In the recent decision of Thompson v Cardel Homes Limited Partnership, 2014 ABCA 242, the Alberta Court of Appeal considered the difference between constructive dismissal and simply not renewing a fixed-term employment contract.

The employee in that case was hired as a senior executive for a two-year term and his contract was subsequently renewed for an additional year. His second fixed-term contract included a clause requiring that he receive a 12-month severance payment in the event of early termination. A month before his contract was due to end the employee was informed that it would be not renewed. The employee was also informed that he would not need to come back to work for his final month. Instead, he was told to make arrangements to pick up his personal effects from the office and that the President and CEO would be taking over his duties.

The employee sued, alleging he was terminated before the end of his contract without cause. At trial, he was awarded 12 months’ severance as was required by his contract of employment.

In upholding the Trial Court’s decision, the Alberta Court of Appeal held that the employer’s conduct amounted to constructive dismissal.
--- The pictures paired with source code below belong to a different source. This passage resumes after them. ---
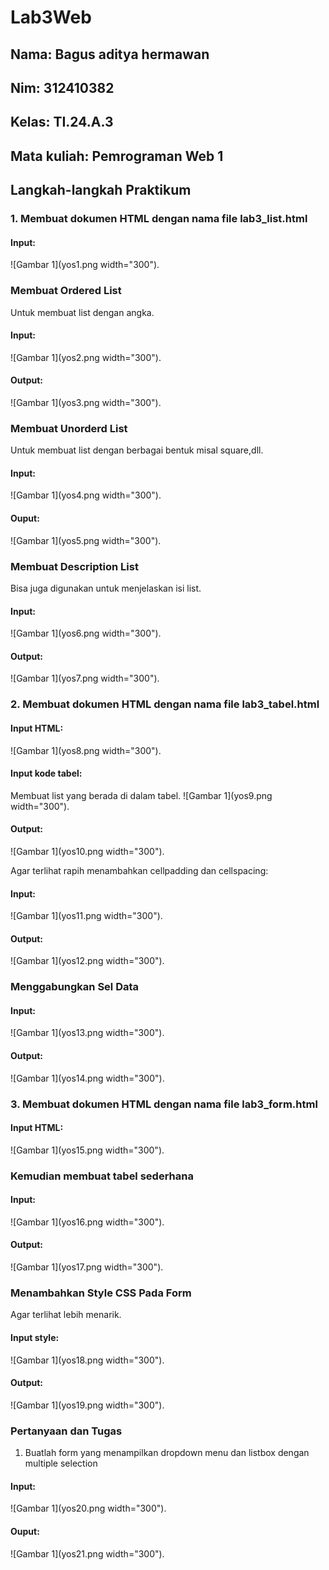 # Lab3Web

## Nama: Bagus aditya hermawan
## Nim: 312410382
## Kelas: TI.24.A.3
## Mata kuliah: Pemrograman Web 1

## Langkah-langkah Praktikum

### 1. Membuat dokumen HTML dengan nama file lab3_list.html
#### Input:
![Gambar 1](yos1.png width="300").


### Membuat Ordered List
Untuk membuat list dengan angka.
#### Input:
![Gambar 1](yos2.png width="300").

#### Output:
![Gambar 1](yos3.png width="300").


### Membuat Unorderd List
Untuk membuat list dengan berbagai bentuk misal square,dll.
#### Input:
![Gambar 1](yos4.png width="300").

#### Ouput:
![Gambar 1](yos5.png width="300").


### Membuat Description List 
Bisa juga digunakan untuk menjelaskan isi list.
#### Input:
![Gambar 1](yos6.png width="300").

#### Output:
![Gambar 1](yos7.png width="300").


### 2. Membuat dokumen HTML dengan nama file lab3_tabel.html
#### Input HTML:
![Gambar 1](yos8.png width="300").

#### Input kode tabel:
Membuat list yang berada di dalam tabel.
![Gambar 1](yos9.png width="300").

#### Output:
![Gambar 1](yos10.png width="300").

Agar terlihat rapih menambahkan cellpadding dan cellspacing:
#### Input:
![Gambar 1](yos11.png width="300").

#### Output:
![Gambar 1](yos12.png width="300").

### Menggabungkan Sel Data
#### Input:
![Gambar 1](yos13.png width="300").

#### Output:
![Gambar 1](yos14.png width="300").


### 3. Membuat dokumen HTML dengan nama file lab3_form.html
#### Input HTML:
![Gambar 1](yos15.png width="300").

### Kemudian membuat tabel sederhana
#### Input:
![Gambar 1](yos16.png width="300").

#### Output:
![Gambar 1](yos17.png width="300").

### Menambahkan Style CSS Pada Form
Agar terlihat lebih menarik.
#### Input style:
![Gambar 1](yos18.png width="300").

#### Output:
![Gambar 1](yos19.png width="300").






### Pertanyaan dan Tugas
1. Buatlah form yang menampilkan dropdown menu dan listbox dengan multiple selection

#### Input:
![Gambar 1](yos20.png width="300").

#### Ouput:
![Gambar 1](yos21.png width="300").
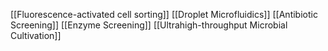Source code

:[[Fluorescence-activated cell sorting]]
[[Droplet Microfluidics]]
[[Antibiotic Screening]]
[[Enzyme Screening]]
[[Ultrahigh-throughput Microbial Cultivation]]
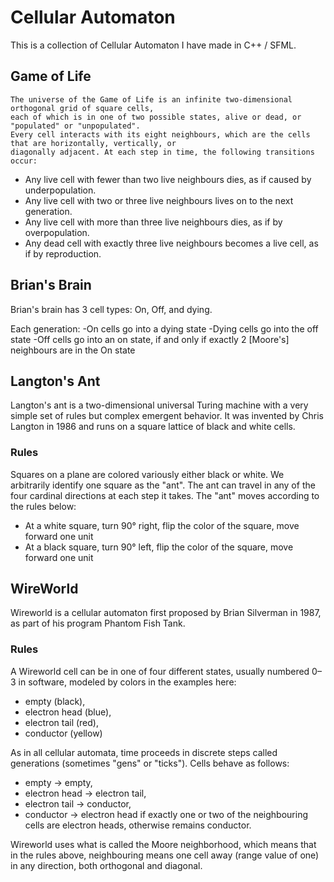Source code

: # Cellular Automaton
This is a collection of Cellular Automaton I have made in C++ / SFML.

## Game of Life

    The universe of the Game of Life is an infinite two-dimensional orthogonal grid of square cells, 
    each of which is in one of two possible states, alive or dead, or "populated" or "unpopulated". 
    Every cell interacts with its eight neighbours, which are the cells that are horizontally, vertically, or 
    diagonally adjacent. At each step in time, the following transitions occur:

 - Any live cell with fewer than two live neighbours dies, as if caused by underpopulation.
 - Any live cell with two or three live neighbours lives on to the next generation.
 - Any live cell with more than three live neighbours dies, as if by overpopulation.
 - Any dead cell with exactly three live neighbours becomes a live cell, as if by reproduction.
 
## Brian's Brain

Brian's brain has 3 cell types: On, Off, and dying. 

Each generation:
    -On cells go into a dying state
    -Dying cells go into the off state
    -Off cells go into an on state, if and only if exactly 2 [Moore's] neighbours are in the On state

## Langton's Ant

Langton's ant is a two-dimensional universal Turing machine with a very simple set of rules but complex emergent behavior. It was invented by Chris Langton in 1986 and runs on a square lattice of black and white cells.

### Rules
Squares on a plane are colored variously either black or white. We arbitrarily identify one square as the "ant". The ant can travel in    any of the four cardinal directions at each step it takes. The "ant" moves according to the rules below:

- At a white square, turn 90° right, flip the color of the square, move forward one unit
- At a black square, turn 90° left, flip the color of the square, move forward one unit

## WireWorld
Wireworld is a cellular automaton first proposed by Brian Silverman in 1987, as part of his program Phantom Fish Tank.

### Rules
A Wireworld cell can be in one of four different states, usually numbered 0–3 in software, modeled by colors in the examples here:
- empty (black),
- electron head (blue),
- electron tail (red),
- conductor (yellow)

As in all cellular automata, time proceeds in discrete steps called generations (sometimes "gens" or "ticks"). Cells behave as follows:

- empty → empty,
- electron head → electron tail,
- electron tail → conductor,
- conductor → electron head if exactly one or two of the neighbouring cells are electron heads, otherwise remains conductor.

Wireworld uses what is called the Moore neighborhood, which means that in the rules above, neighbouring means one cell away (range value of one) in any direction, both orthogonal and diagonal.
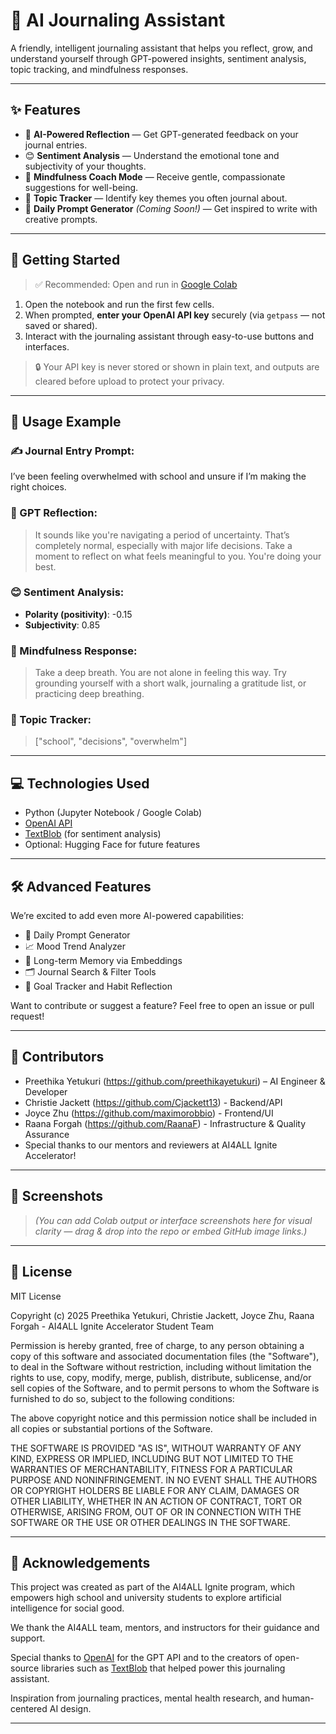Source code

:# 🧠 AI Journaling Assistant

A friendly, intelligent journaling assistant that helps you reflect, grow, and understand yourself through GPT-powered insights, sentiment analysis, topic tracking, and mindfulness responses.

---

## ✨ Features

- 📝 **AI-Powered Reflection** — Get GPT-generated feedback on your journal entries.
- 😊 **Sentiment Analysis** — Understand the emotional tone and subjectivity of your thoughts.
- 🧘 **Mindfulness Coach Mode** — Receive gentle, compassionate suggestions for well-being.
- 🧾 **Topic Tracker** — Identify key themes you often journal about.
- 🎯 **Daily Prompt Generator** *(Coming Soon!)* — Get inspired to write with creative prompts.

---

## 🚀 Getting Started

> ✅ Recommended: Open and run in [Google Colab](https://colab.research.google.com/)

1. Open the notebook and run the first few cells.
2. When prompted, **enter your OpenAI API key** securely (via `getpass` — not saved or shared).
3. Interact with the journaling assistant through easy-to-use buttons and interfaces.

> 🔒 Your API key is never stored or shown in plain text, and outputs are cleared before upload to protect your privacy.

---

## 🧪 Usage Example

### ✍️ Journal Entry Prompt:
I’ve been feeling overwhelmed with school and unsure if I’m making the right choices.


### 📝 GPT Reflection:
> It sounds like you're navigating a period of uncertainty. That’s completely normal, especially with major life decisions. Take a moment to reflect on what feels meaningful to you. You're doing your best.

### 😊 Sentiment Analysis:
- **Polarity (positivity)**: -0.15  
- **Subjectivity**: 0.85

### 🧘 Mindfulness Response:
> Take a deep breath. You are not alone in feeling this way. Try grounding yourself with a short walk, journaling a gratitude list, or practicing deep breathing.

### 🧾 Topic Tracker:
> ["school", "decisions", "overwhelm"]

---

## 💻 Technologies Used

- Python (Jupyter Notebook / Google Colab)
- [OpenAI API](https://platform.openai.com/)
- [TextBlob](https://textblob.readthedocs.io/en/dev/) (for sentiment analysis)
- Optional: Hugging Face for future features

---

## 🛠 Advanced Features

We’re excited to add even more AI-powered capabilities:

- 🎯 Daily Prompt Generator
- 📈 Mood Trend Analyzer
- 🧠 Long-term Memory via Embeddings
- 🗂️ Journal Search & Filter Tools
- 🌱 Goal Tracker and Habit Reflection

Want to contribute or suggest a feature? Feel free to open an issue or pull request!

---

## 👥 Contributors

- Preethika Yetukuri (https://github.com/preethikayetukuri) – AI Engineer & Developer  
- Christie Jackett (https://github.com/Cjackett13) - Backend/API  
- Joyce Zhu (https://github.com/maximorobbio) - Frontend/UI
- Raana Forgah (https://github.com/RaanaF) - Infrastructure & Quality Assurance
- Special thanks to our mentors and reviewers at AI4ALL Ignite Accelerator!

---

## 📸 Screenshots

> *(You can add Colab output or interface screenshots here for visual clarity — drag & drop into the repo or embed GitHub image links.)*

---

## 📜 License

MIT License

Copyright (c) 2025 Preethika Yetukuri, Christie Jackett, Joyce Zhu, Raana Forgah - AI4ALL Ignite Accelerator Student Team 

Permission is hereby granted, free of charge, to any person obtaining a copy
of this software and associated documentation files (the "Software"), to deal
in the Software without restriction, including without limitation the rights
to use, copy, modify, merge, publish, distribute, sublicense, and/or sell
copies of the Software, and to permit persons to whom the Software is
furnished to do so, subject to the following conditions:

The above copyright notice and this permission notice shall be included in all
copies or substantial portions of the Software.

THE SOFTWARE IS PROVIDED "AS IS", WITHOUT WARRANTY OF ANY KIND, EXPRESS OR
IMPLIED, INCLUDING BUT NOT LIMITED TO THE WARRANTIES OF MERCHANTABILITY,
FITNESS FOR A PARTICULAR PURPOSE AND NONINFRINGEMENT. IN NO EVENT SHALL THE
AUTHORS OR COPYRIGHT HOLDERS BE LIABLE FOR ANY CLAIM, DAMAGES OR OTHER
LIABILITY, WHETHER IN AN ACTION OF CONTRACT, TORT OR OTHERWISE, ARISING FROM,
OUT OF OR IN CONNECTION WITH THE SOFTWARE OR THE USE OR OTHER DEALINGS IN THE
SOFTWARE.

---

## 🙌 Acknowledgements

This project was created as part of the AI4ALL Ignite program, which empowers high school and university students to explore artificial intelligence for social good.

We thank the AI4ALL team, mentors, and instructors for their guidance and support.

Special thanks to [OpenAI](https://openai.com/) for the GPT API and to the creators of open-source libraries such as [TextBlob](https://textblob.readthedocs.io/en/dev/) that helped power this journaling assistant.

Inspiration from journaling practices, mental health research, and human-centered AI design.

---


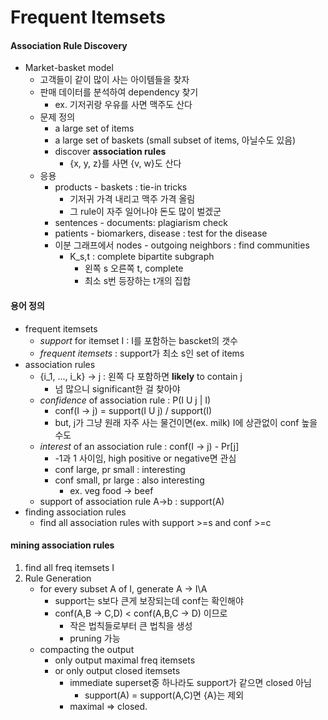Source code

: # Frequent Itemsets

#### Association Rule Discovery

* Market-basket model
    * 고객들이 같이 많이 사는 아이템들을 찾자
    * 판매 데이터를 분석하여 dependency 찾기
        * ex. 기저귀랑 우유를 사면 맥주도 산다
    * 문제 정의
        * a large set of items
        * a large set of baskets (small subset of items, 아닐수도 있음)
        * discover **association rules**
            * {x, y, z}를 사면 {v, w}도 산다
    * 응용
        * products - baskets : tie-in tricks
            * 기저귀 가격 내리고 맥주 가격 올림
            * 그 rule이 자주 일어나야 돈도 많이 벌겠군
        * sentences - documents: plagiarism check
        * patients - biomarkers, disease : test for the disease
        * 이분 그래프에서 nodes - outgoing neighbors : find communities
            * K_s,t : complete bipartite subgraph
                * 왼쪽 s 오른쪽 t, complete
                * 최소 s번 등장하는 t개의 집합

#### 용어 정의

* frequent itemsets
    * *support* for itemset I : I를 포함하는 bascket의 갯수
    * *frequent itemsets* : support가 최소 s인 set of items
* association rules
    * {i_1, ..., i_k} -> j : 왼쪽 다 포함하면 **likely** to contain j
        * 넘 많으니 significant한 걸 찾아야
    * *confidence* of association rule : P(I U j | I)
        * conf(I -> j) = support(I U j) / support(I)
        * but, j가 그냥 원래 자주 사는 물건이면(ex. milk) I에 상관없이 conf 높을수도
    * *interest* of an association rule : conf(I -> j) - Pr[j]
        * -1과 1 사이임, high positive or negative면 관심
        * conf large, pr small : interesting
        * conf small, pr large : also interesting
            * ex. veg food -> beef
    * support of association rule A->b : support(A)
* finding association rules
    * find all association rules with support >=s and conf >=c

#### mining association rules

1. find all freq itemsets I
1. Rule Generation
    * for every subset A of I, generate A -> I\A
        * support는 s보다 큰게 보장되는데 conf는 확인해야
        * conf(A,B -> C,D) < conf(A,B,C -> D) 이므로
            * 작은 법칙들로부터 큰 법칙을 생성
            * pruning 가능
    * compacting the output
        * only output maximal freq itemsets
        * or only output closed itemsets
            * immediate superset중 하나라도 support가 같으면 closed 아님
                * support(A) = support(A,C)면 {A}는 제외
            * maximal => closed.
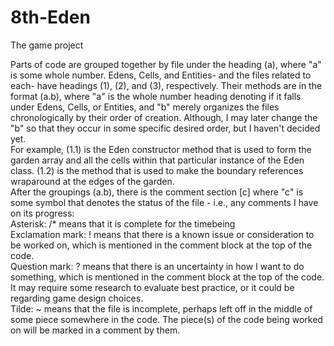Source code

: # 8th-Eden
The game project

Parts of code are grouped together by file under the heading (a), where "a" is some whole number.
Edens, Cells, and Entities- and the files related to each- have headings (1), (2), and (3), respectively.
Their methods are in the format (a.b), where "a" is the whole number heading denoting if it falls under Edens, Cells, or Entities,
and "b" merely organizes the files chronologically by their order of creation. Although, I may later change the "b" so that they occur
in some specific desired order, but I haven't decided yet.  
For example, (1.1) is the Eden constructor method that is used to form the garden array and all the cells within that particular
instance of the Eden class. (1.2) is the method that is used to make the boundary references wraparound at the edges of the garden.  
After the groupings (a.b), there is the comment section [c] where "c" is some symbol that denotes the status of the file - i.e., any
comments I have on its progress:  
Asterisk: /* means that it is complete for the timebeing  
Exclamation mark: ! means that there is a known issue or consideration to be worked on, which is mentioned in the comment block at the top of the code.  
Question mark: ? means that there is an uncertainty in how I want to do something, which is mentioned in the comment block at the top of the code. It may require some research to evaluate best practice, or it could be regarding game design choices.  
Tilde: ~ means that the file is incomplete, perhaps left off in the middle of some piece somewhere in the code. The piece(s) of the code being worked on will be marked in a comment by them.
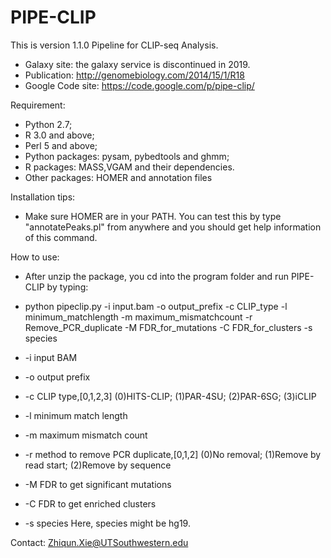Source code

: PIPE-CLIP
=========
This is version 1.1.0
Pipeline for CLIP-seq Analysis.
- Galaxy site: the galaxy service is discontinued in 2019.
- Publication: http://genomebiology.com/2014/15/1/R18
- Google Code site: https://code.google.com/p/pipe-clip/


Requirement:
-  Python 2.7; 
-  R 3.0 and above;
-  Perl 5 and above;
-  Python packages: pysam, pybedtools and ghmm;
-  R packages: MASS,VGAM and their dependencies.
-  Other packages: HOMER and annotation files


Installation tips:
- Make sure HOMER are in your PATH. You can test this by type "annotatePeaks.pl" from anywhere and you should get help information of this command.
 
How to use:

- After unzip the package, you cd into the program folder and run PIPE-CLIP by typing:
- python pipeclip.py -i input.bam -o output_prefix -c CLIP_type -l minimum_matchlength -m maximum_mismatchcount  -r Remove_PCR_duplicate -M FDR_for_mutations -C FDR_for_clusters -s species

- -i input BAM
- -o output prefix
- -c CLIP type,[0,1,2,3] (0)HITS-CLIP; (1)PAR-4SU; (2)PAR-6SG; (3)iCLIP
- -l minimum match length
- -m maximum mismatch count
- -r method to remove PCR duplicate,[0,1,2] (0)No removal; (1)Remove by read start; (2)Remove by sequence
- -M FDR to get significant mutations
- -C FDR to get enriched clusters
- -s species 
Here, species might be hg19.

Contact: Zhiqun.Xie@UTSouthwestern.edu
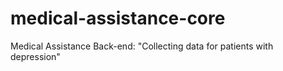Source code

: # medical-assistance-core
Medical Assistance Back-end: "Collecting data for patients with depression"
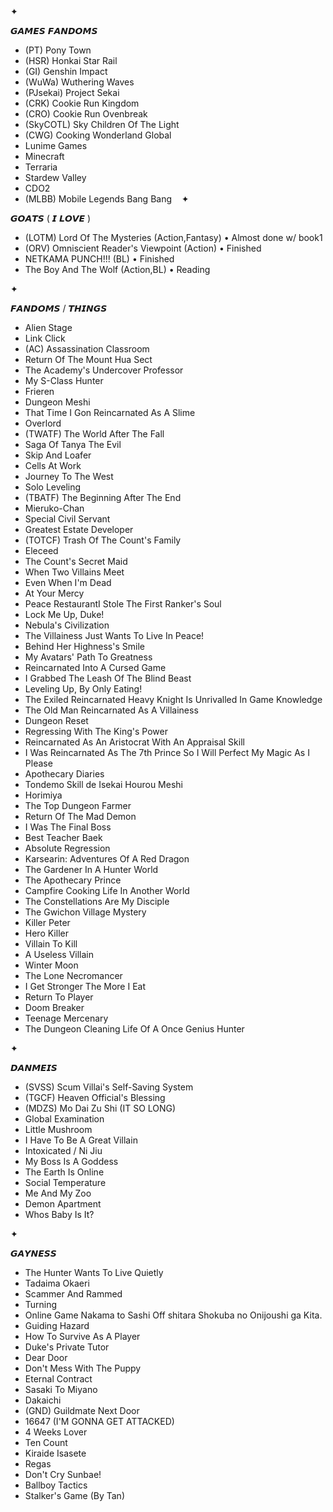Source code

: 
   
 ✦


𝙂𝘼𝙈𝙀𝙎 𝙁𝘼𝙉𝘿𝙊𝙈𝙎
- (PT) Pony Town
- (HSR) Honkai Star Rail
- (GI) Genshin Impact
- (WuWa) Wuthering Waves
- (PJsekai) Project Sekai
- (CRK) Cookie Run Kingdom
- (CRO) Cookie Run Ovenbreak
- (SkyCOTL) Sky Children Of The Light
- (CWG) Cooking Wonderland Global
- Lunime Games
- Minecraft
- Terraria
- Stardew Valley
- CDO2
- (MLBB) Mobile Legends Bang Bang
‎ ‎  ‎ 
 ✦
  
𝙂𝙊𝘼𝙏𝙎 ( 𝙄 𝙇𝙊𝙑𝙀 )
- (LOTM) Lord Of The Mysteries (Action,Fantasy) • Almost done w/ book1
- (ORV) Omniscient Reader's Viewpoint (Action) • Finished
- NETKAMA PUNCH!!! (BL) • Finished
- The Boy And The Wolf (Action,BL) • Reading
 
 ✦
  
𝙁𝘼𝙉𝘿𝙊𝙈𝙎 / 𝙏𝙃𝙄𝙉𝙂𝙎
- Alien Stage
- Link Click
- (AC) Assassination Classroom
- Return Of The Mount Hua Sect
- The Academy's Undercover Professor
- My S-Class Hunter
- Frieren
- Dungeon Meshi
- That Time I Gon Reincarnated As A Slime
- Overlord
- (TWATF) The World After The Fall
- Saga Of Tanya The Evil
- Skip And Loafer
- Cells At Work
- Journey To The West
- Solo Leveling
- (TBATF) The Beginning After The End
- Mieruko-Chan
- Special Civil Servant
- Greatest Estate Developer
- (TOTCF) Trash Of The Count's Family
- Eleceed
- The Count's Secret Maid
- When Two Villains Meet
- Even When I'm Dead
- At Your Mercy
- Peace RestaurantI Stole The First Ranker's Soul
- Lock Me Up, Duke!
- Nebula's Civilization
- The Villainess Just Wants To Live In Peace!
- Behind Her Highness's Smile
- My Avatars' Path To Greatness
- Reincarnated Into A Cursed Game
- I Grabbed The Leash Of The Blind Beast
- Leveling Up, By Only Eating!
- The Exiled Reincarnated Heavy Knight Is Unrivalled In Game Knowledge
- The Old Man Reincarnated As A Villainess
- Dungeon Reset
- Regressing With The King's Power
- Reincarnated As An Aristocrat With An Appraisal Skill
- I Was Reincarnated As The 7th Prince So I Will Perfect My Magic As I Please
- Apothecary Diaries
- Tondemo Skill de Isekai Hourou Meshi
- Horimiya
- The Top Dungeon Farmer
- Return Of The Mad Demon
- I Was The Final Boss
- Best Teacher Baek
- Absolute Regression
- Karsearin: Adventures Of A Red Dragon
- The Gardener In A Hunter World
- The Apothecary Prince
- Campfire Cooking Life In Another World
- The Constellations Are My Disciple
- The Gwichon Village Mystery
- Killer Peter
- Hero Killer
- Villain To Kill
- A Useless Villain
- Winter Moon
- The Lone Necromancer
- I Get Stronger The More I Eat
- Return To Player
- Doom Breaker
- Teenage Mercenary
- The Dungeon Cleaning Life Of A Once Genius Hunter
   
 ✦
  
𝘿𝘼𝙉𝙈𝙀𝙄𝙎
- (SVSS) Scum Villai's Self-Saving System
- (TGCF) Heaven Official's Blessing
- (MDZS) Mo Dai Zu Shi (IT SO LONG)
- Global Examination
- Little Mushroom
- I Have To Be A Great Villain
- Intoxicated / Ni Jiu
- My Boss Is A Goddess
- The Earth Is Online
- Social Temperature
- Me And My Zoo
- Demon Apartment
- Whos Baby Is It?
 
✦
 
𝙂𝘼𝙔𝙉𝙀𝙎𝙎
- The Hunter Wants To Live Quietly
- Tadaima Okaeri
- Scammer And Rammed
- Turning
- Online Game Nakama to Sashi Off shitara Shokuba no Onijoushi ga Kita.
- Guiding Hazard
- How To Survive As A Player
- Duke's Private Tutor
- Dear Door
- Don't Mess With The Puppy
- Eternal Contract
- Sasaki To Miyano
- Dakaichi
- (GND) Guildmate Next Door
- 16647 (I'M GONNA GET ATTACKED)
- 4 Weeks Lover
- Ten Count
- Kiraide Isasete
- Regas
- Don't Cry Sunbae!
- Ballboy Tactics
- Stalker's Game (By Tan)


<!--
**PraiseThe-Fool/PraiseThe-Fool** is a ✨ _special_ ✨ repository because its `README.md` (this file) appears on your GitHub profile.

Here are some ideas to get you started:

- 🔭 I’m currently working on ...
- 🌱 I’m currently learning ...
- 👯 I’m looking to collaborate on ...
- 🤔 I’m looking for help with ...
- 💬 Ask me about ...
- 📫 How to reach me: ...
- 😄 Pronouns: ...
- ⚡ Fun fact: ...
-->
The Court noted that the employee was not simply informed that his contract would not be renewed; rather, he was also informed that he no longer needed to attend work and that his duties would be taken over by someone else. The Court concluded that a person in the position of the employee acting reasonably would have considered themselves to have been constructively dismissed. The Court held that a contract of employment, whether for a fixed or indefinite term, is a mutual contract. As such, the Court held that a unilateral change to the contract must be consented to by both parties. In this case. The employee did not consent to the unilateral change in his employment circumstances. The Court also upheld the award of 12 months’ severance, finding that that, while the ordinary practice for the early termination of a fixed-term employment contract is to pay out the contract if it had run to its end, in this case the parties had contracted a specific payment for early termination. The Court therefore applied the contract’s termination provisions.

As this decision found, where fixed term contracts are in place, early termination can nevertheless result in constructive dismissal. Where termination provisions are in place they may be triggered by such decisions. Clear wording in the agreement would be beneficial to avoid inadvertent triggering of termination notice that well exceeds the expiry of a fixed term contract.   As well, planning the manner and timing of termination is necessary where fixed term agreements are involved to avoid unexpected outcomes as occurred in this case.